GENTE E COISAS DA CIDADE

Alcides

Lydia Federici

Já haviam dado o sinal. Mas o garoto levantou o braço e, com um sorriso, ficou ouvindo o tilintar da campainha. Lá, sobre a cabeça do motorneiro. Quem iria brigar por tão inocente brincadeira? É tão bom mexer-se um pouco depois de quatro horas de imobilidade. Tão bom dar o sinal e ver o bonde, tão grande, obedecer ao toque da campainha! Tão pequena.

Enquanto o bonde diminuía a marcha, o moleque juntou os livros e cadernos sobre o braço. Levantou-se e foi varando o banco. Só alcançou o estribo quando o veículo se imobilizava. Diante do ponto. Pulou para a rua.

Pulou para a rua e ali ficou estendido. Um carro que avançara, entre o bonde e o meio fio, derrubou o garoto. Não teve tempo de defender-se. Nem pensara, talvez, em fazê-lo. Porque sabia que, parado o bonde, no ponto, o carro também teria que parar.

Não parara. Livros e cadernos rolaram pelo chão. E ali ficaram. Tão inertes quanto o garoto de calças de brim e blusa branca. Aos que foram socorrê-lo, ele tentou sorrir. Foi o único esforço que, assustado, pôde fazer. E disse, muito baixo, com voz de criança chorosa:

"Chamem minha mãe".

E foi só. Nada mais que isso. Acabou-se dentro da ambulância. Nem ouvindo a sirene. O toque da sirene que ele, como o da campainha, tanto gostava de ouvir.

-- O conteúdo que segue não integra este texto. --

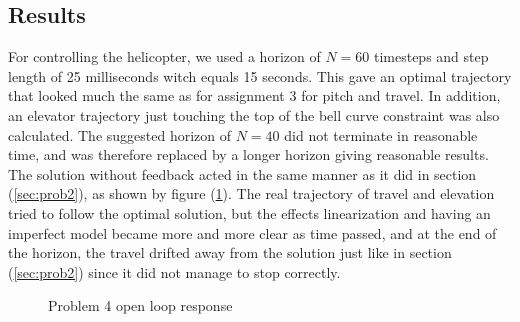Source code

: \subsection{Results}
For controlling the helicopter, we used a horizon of $N=60$ timesteps and step length of 25 milliseconds witch equals 15 seconds. This gave an optimal trajectory that looked much the same as for assignment 3 for pitch and travel. In addition, an elevator trajectory just touching the top of the bell curve constraint was also calculated. The suggested horizon of $N=40$ did not terminate in reasonable time, and was therefore replaced by a longer horizon giving reasonable results. The solution without feedback acted in the same manner as it did in section (\ref{sec:prob2}), as shown by figure (\ref{fig:day4_ol}). The real trajectory of travel and elevation tried to follow the optimal solution, but the effects linearization and having an imperfect model became more and more clear as time passed, and at the end of the horizon, the travel drifted away from the solution just like in section (\ref{sec:prob2}) since it did not manage to stop correctly.

\begin{figure}[htb]
    \centering
    \caption{Problem 4 open loop response}
    \label{fig:day4_ol}
\end{figure}

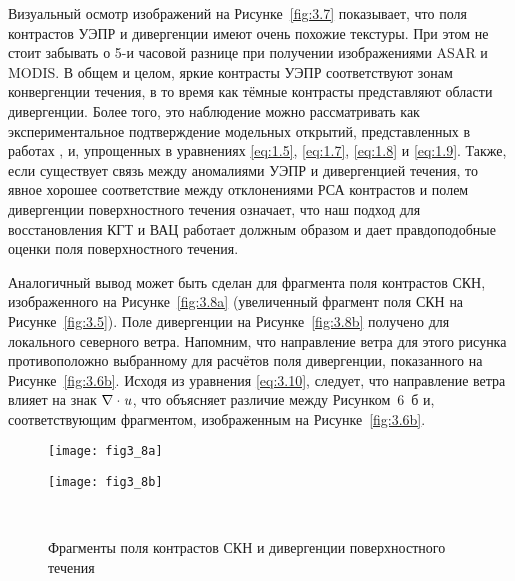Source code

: Визуальный осмотр изображений на Рисунке~\ref{fig:3.7} показывает, что поля контрастов УЭПР и дивергенции имеют очень похожие текстуры. При этом не стоит забывать о 5-и часовой разнице при получении изображениями ASAR и MODIS. В общем и целом, яркие контрасты УЭПР соответствуют зонам конвергенции течения, в то время как тёмные контрасты представляют области дивергенции. Более того, это наблюдение можно рассматривать как экспериментальное подтверждение модельных открытий, представленных в работах \citep{Kudryavtsev2005,Johannessen2005}, и, упрощенных в уравнениях \eqref{eq:1.5}, \eqref{eq:1.7}, \eqref{eq:1.8} и \eqref{eq:1.9}. Также, если существует связь между аномалиями УЭПР и дивергенцией течения, то явное хорошее соответствие между отклонениями РСА контрастов и полем дивергенции поверхностного течения означает, что наш подход для восстановления КГТ и ВАЦ работает должным образом и дает правдоподобные оценки поля поверхностного течения.

Аналогичный вывод может быть сделан для фрагмента поля контрастов СКН, изображенного на Рисунке~\ref{fig:3.8a} (увеличенный фрагмент поля СКН на Рисунке~\ref{fig:3.5}). Поле дивергенции на Рисунке~\ref{fig:3.8b} получено для локального северного ветра. Напомним, что направление ветра для этого рисунка противоположно выбранному для расчётов поля дивергенции, показанного на Рисунке~\ref{fig:3.6b}. Исходя из уравнения \eqref{eq:3.10}, следует, что направление ветра влияет на знак $\nabla \cdot {\it u}$, что объясняет различие между Рисунком~6~б и, соответствующим фрагментом, изображенным на Рисунке~\ref{fig:3.6b}.



\begin{figure}[H]
   	\centering
	\begin{minipage}{.47\textwidth}
	    \subcaptionbox{\label{fig:3.8a}}
		{\texttt{[image: fig3\_8a]}}
	\end{minipage}
	\hfill
	\begin{minipage}{.47\textwidth}
	    \subcaptionbox{\label{fig:3.8b}}
		{\texttt{[image: fig3\_8b]}}
	\end{minipage}
    \\
    \caption{Фрагменты поля контрастов СКН и дивергенции поверхностного течения}
    \label{fig:3.8}
\end{figure}


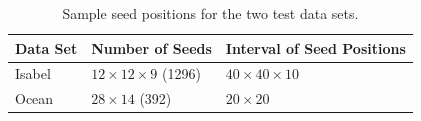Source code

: \begin{table}[ht!b]
\centering
\begin{tabular}{|l|l|l|}
\hline
Data Set & Number of Seeds                 & Interval of Seed Positions  \\ \hline
Isabel   & $12 \times 12 \times 9$ (1296)  & $40 \times 40 \times 10$    \\ \hline
Ocean    & $28 \times 14$ (392)            & $20 \times 20$              \\ \hline
\end{tabular}
\caption{Sample seed positions for the two test data sets.}
\label{seed_position}
\end{table}



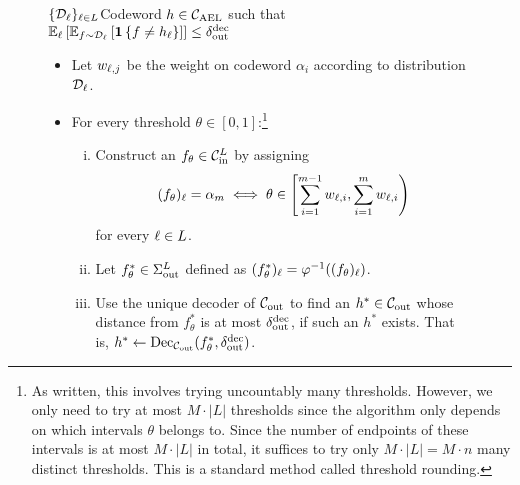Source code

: \begin{figure}[!ht]
\begin{algorithm}{\DECODE}{$\{{\mathcal D}_{{ \ell }}\}_{{ \ell }\in L}$}{Codeword $h\in { {\mathcal C}_{\mathrm{AEL}} }$ such that $\Ex{\li}{\Ex{f\sim \calD_{\li}}{\indi{f\neq h_{\li}}}} \leq \delta_{\out}^{\dec}$}
\label{algo:unique-decoding}
%
\begin{itemize}
%
	\item Let $w_{{ \ell },j}$ be the weight on codeword $\alpha_i$ according to distribution ${\mathcal D}_{{ \ell }}$.
	\item For every threshold $\theta \in [0,1]$:\footnote{As written, this involves trying uncountably many thresholds. However, we only need to try at most $M \cdot |L|$ thresholds since the algorithm only depends on which intervals $\theta$ belongs to. Since the number of endpoints of these intervals is at most $M\cdot |L|$ in total, it suffices to try only $M\cdot |L| = M\cdot n$ many distinct thresholds. This is a standard method called threshold rounding.}
			\begin{enumerate}[(i)]
				\item Construct an $f_{\theta} \in {\mathcal C}_{\mathrm{in}}^L$ by assigning 
				\[(f_{\theta})_{{ \ell }} = \alpha_m  \iff \theta \in \left[ \sum_{i=1}^{m-1} w_{{ \ell }, i}, \sum_{i=1}^{m} w_{{ \ell },i} \right)\]
				for every ${ \ell } \in L$.
				\item Let $f_\theta^* \in \Sigma_{\mathrm{out}}^L$ defined as $(f_{\theta}^*)_{{ \ell }} = \varphi^{-1}((f_{\theta})_{{ \ell }})$. 
				\item Use the unique decoder of ${\mathcal C}_{\mathrm{out}}$ to find an $h^* \in {\mathcal C}_{\mathrm{out}}$ whose distance from $f_{\theta}^*$ is at most $\delta_{\mathrm{out}}^{\mathrm{dec}}$, if such an $h^*$ exists. That is, $h^* \leftarrow \mathrm{Dec}_{{\mathcal C}_{\mathrm{out}}}(f_{\theta}^*,\delta_{\mathrm{out}}^{\mathrm{dec}})$.

\end{enumerate}
\end{itemize}
\end{algorithm}
\end{figure}
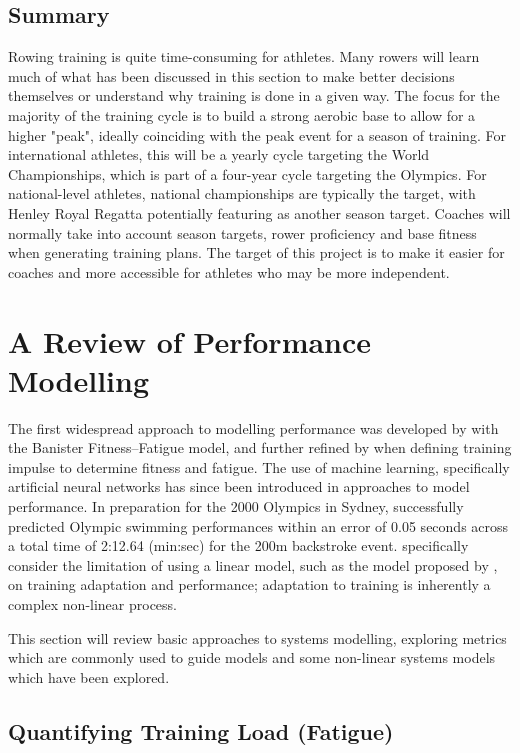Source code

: \subsection{Summary}
Rowing training is quite time-consuming for athletes. Many rowers will learn much of what has been discussed in this section to make better decisions themselves or understand why training is done in a given way. The focus for the majority of the training cycle is to build a strong aerobic base to allow for a higher "peak", ideally coinciding with the peak event for a season of training. For international athletes, this will be a yearly cycle targeting the World Championships, which is part of a four-year cycle targeting the Olympics. For national-level athletes, national championships are typically the target, with Henley Royal Regatta potentially featuring as another season target. Coaches will normally take into account season targets, rower proficiency and base fitness when generating training plans. The target of this project is to make it easier for coaches and more accessible for athletes who may be more independent. 

\section{A Review of Performance Modelling}
The first widespread approach to modelling performance was developed by \textcite{Bannister1976} with the Banister Fitness--Fatigue model, and further refined by \textcite{Morton1990} when defining training impulse to determine fitness and fatigue. The use of machine learning, specifically artificial neural networks has since been introduced in approaches to model performance. In preparation for the 2000 Olympics in Sydney, \textcite{Edelmannnusser2002} successfully predicted Olympic swimming performances within an error of 0.05 seconds across a total time of 2:12.64 (min:sec) for the 200m backstroke event. \textcite{Edelmannnusser2002} specifically consider the limitation of using a linear model, such as the model proposed by \textcite{Bannister1976}, on training adaptation and performance; adaptation to training is inherently a complex non-linear process. 

This section will review basic approaches to systems modelling, exploring metrics which are commonly used to guide models and some non-linear systems models which have been explored. 

\subsection{\label{sec:quant-training}Quantifying Training Load (Fatigue)}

Quem era o garoto? Quem o matara? Que se iria fazer?

O garoto era um desses milhares de crianças da cidade. Tinha um nome. Como todas as crianças têm. Chamava-se Alcides. Um menino de quase treze anos. Que nunca chegaria a fazê-los. Era bom? Era mau? Ora. Era apenas uma criança. Uma criança que tinha o direito de crescer. Quem o matara? Um carro. Um carro com uma deficiência mecânica. Ou guiado por um motorista apressado. Ou distraído.

Um carro que poderia ter sido o meu. Ou o seu, meu amigo. Porque, quem se locomove sobre rodas, atrás de uma direção, com o pé no acelerador, é sempre um criminoso em potencial. Embora, acredito-o piamente, sempre involuntário. Se alguém pudesse prever que, guiando, um dia, mataria uma criança, nunca esse alguém poria sequer um ronronante motor em funcionamento.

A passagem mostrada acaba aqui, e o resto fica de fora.